#### WHAT IS BEING ASKED:
In the listing below, find the line containing "You reassemble packets" and the line containing "Direct Extraction: Yes, many". Repeat exactly those two lines and every line between them.

#### RECORDS FOR PROCESSING:
------------------------
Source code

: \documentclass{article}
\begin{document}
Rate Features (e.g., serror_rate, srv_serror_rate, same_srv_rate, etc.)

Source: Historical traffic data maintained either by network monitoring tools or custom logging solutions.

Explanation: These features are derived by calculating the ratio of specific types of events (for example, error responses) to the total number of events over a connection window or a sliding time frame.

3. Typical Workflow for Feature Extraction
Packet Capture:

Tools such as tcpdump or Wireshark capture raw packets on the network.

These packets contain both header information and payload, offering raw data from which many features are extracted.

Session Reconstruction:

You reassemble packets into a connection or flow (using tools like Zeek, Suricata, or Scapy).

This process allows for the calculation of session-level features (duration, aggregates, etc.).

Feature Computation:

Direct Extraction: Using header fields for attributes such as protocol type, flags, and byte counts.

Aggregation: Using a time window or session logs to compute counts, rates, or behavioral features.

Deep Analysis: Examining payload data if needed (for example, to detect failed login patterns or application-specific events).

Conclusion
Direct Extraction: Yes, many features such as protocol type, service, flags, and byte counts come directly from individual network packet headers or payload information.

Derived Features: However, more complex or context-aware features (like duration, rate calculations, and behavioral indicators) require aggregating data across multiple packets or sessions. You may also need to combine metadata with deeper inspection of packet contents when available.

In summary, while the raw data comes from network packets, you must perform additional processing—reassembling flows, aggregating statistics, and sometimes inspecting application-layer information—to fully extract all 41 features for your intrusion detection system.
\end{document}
------------------------
#### RESPONSE TO THIS TASK:
You reassemble packets into a connection or flow (using tools like Zeek, Suricata, or Scapy).

This process allows for the calculation of session-level features (duration, aggregates, etc.).

Feature Computation:

Direct Extraction: Using header fields for attributes such as protocol type, flags, and byte counts.

Aggregation: Using a time window or session logs to compute counts, rates, or behavioral features.

Deep Analysis: Examining payload data if needed (for example, to detect failed login patterns or application-specific events).

Conclusion
Direct Extraction: Yes, many features such as protocol type, service, flags, and byte counts come directly from individual network packet headers or payload information.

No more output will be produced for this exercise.